• **Given records**
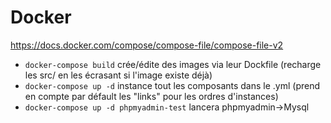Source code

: # Docker

https://docs.docker.com/compose/compose-file/compose-file-v2

- `docker-compose build` crée/édite des images via leur Dockfile (recharge les src/ en les écrasant si l'image existe déjà)
- `docker-compose up -d` instance tout les composants dans le .yml (prend en compte par défault les "links" pour les ordres d'instances)
- `docker-compose up -d phpmyadmin-test` lancera phpmyadmin->Mysql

• **Aim of the exercise**
Could you copy exactly the line containing "l'image existe déjà)" and each line after it through the end of the records, and nothing else?

• **Answer to this exercise**
- `docker-compose build` crée/édite des images via leur Dockfile (recharge les src/ en les écrasant si l'image existe déjà)
- `docker-compose up -d` instance tout les composants dans le .yml (prend en compte par défault les "links" pour les ordres d'instances)
- `docker-compose up -d phpmyadmin-test` lancera phpmyadmin->Mysql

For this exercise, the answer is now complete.